The arguments of this paper suggest the possibility of a more creative approach. The root of the conceptual problem lies in the mutually exclusive specialized concepts associated with the activities "employment", "leisure" and "learning" of which the first two provide primarily "money" and "distraction/relaxation" respectively. A more general concept which incorporates these aspects, could be denoted by a term such as "employment of time".

The difficulty is that this concept is at present too vague to engender social structures and processes through which society could be organized. The present system is founded on the tangibility of the structures and exchange processes required to produce and distribute goods and services, especially those associated with the most basic material human needs. The question takes on a different light, which is less uncompromisingly negative in its connotations, if everybody is considered as being already fully employed.

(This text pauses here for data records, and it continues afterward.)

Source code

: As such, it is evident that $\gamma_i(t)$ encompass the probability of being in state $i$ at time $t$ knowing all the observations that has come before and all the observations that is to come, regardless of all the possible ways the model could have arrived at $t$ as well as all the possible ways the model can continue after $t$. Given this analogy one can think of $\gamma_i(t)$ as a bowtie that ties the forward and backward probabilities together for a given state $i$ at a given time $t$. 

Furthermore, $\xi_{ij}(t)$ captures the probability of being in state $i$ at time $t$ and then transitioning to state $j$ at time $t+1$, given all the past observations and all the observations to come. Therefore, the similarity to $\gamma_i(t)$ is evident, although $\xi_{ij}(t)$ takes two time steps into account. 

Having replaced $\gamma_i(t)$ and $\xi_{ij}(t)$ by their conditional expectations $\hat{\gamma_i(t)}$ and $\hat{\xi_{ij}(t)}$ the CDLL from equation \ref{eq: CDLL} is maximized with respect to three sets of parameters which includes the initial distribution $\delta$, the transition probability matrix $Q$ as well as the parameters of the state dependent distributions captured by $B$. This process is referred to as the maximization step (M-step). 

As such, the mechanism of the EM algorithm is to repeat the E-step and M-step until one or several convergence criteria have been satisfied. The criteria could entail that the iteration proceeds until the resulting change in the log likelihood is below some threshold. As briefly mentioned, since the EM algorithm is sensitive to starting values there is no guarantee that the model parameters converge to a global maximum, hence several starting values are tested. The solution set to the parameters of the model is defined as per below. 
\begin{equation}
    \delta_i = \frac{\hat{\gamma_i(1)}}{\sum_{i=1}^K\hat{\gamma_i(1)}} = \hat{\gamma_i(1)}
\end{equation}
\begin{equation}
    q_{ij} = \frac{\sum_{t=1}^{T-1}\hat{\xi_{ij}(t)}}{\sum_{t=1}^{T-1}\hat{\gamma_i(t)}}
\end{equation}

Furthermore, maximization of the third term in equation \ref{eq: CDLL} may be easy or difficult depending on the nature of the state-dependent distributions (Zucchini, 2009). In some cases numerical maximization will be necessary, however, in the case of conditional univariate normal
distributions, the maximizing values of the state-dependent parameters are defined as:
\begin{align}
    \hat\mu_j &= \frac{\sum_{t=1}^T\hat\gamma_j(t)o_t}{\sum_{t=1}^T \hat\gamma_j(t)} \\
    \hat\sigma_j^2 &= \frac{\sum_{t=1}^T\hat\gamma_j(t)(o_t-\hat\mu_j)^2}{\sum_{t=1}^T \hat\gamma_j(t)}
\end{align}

Then it becomes a matter of how they are employing their time and in what ways these activities (could) interweave in an exchange of values which is fulfilling - be it in a physical, affective, intellectual or spiritual sense.

In this light it is less a question of creating job slots into which people can be inserted as economic units, and more a question of how to give form and economic viability to activities which are already accessible to people - activating or enhancing latent production and exchange processes, many of which are considered characteristic of a better "quality of life". As illustrated by Attali's review of the potlach system (5), people are necessarily engaged in processing psycho-social "energy", whether this is considered in monetary, symbolic or other terms. The present difficulty could be said to arise from the ruthless reinforcement by economists of a conception of economic organization based on material goods, totally precluding the existence or credibility of any more general system in which material needs would merely be one important component.

Rather than a notion of "job slots", it would be preferable to consider every individual as already participating in a variety of "learning phases". Some of these involve production and/or consumption of material goods, whereas others might only involve production and/or consumption of symbolic goods. Clearly the greater the involvement in the symbolic components of the system, the lower the probable strain on the material components.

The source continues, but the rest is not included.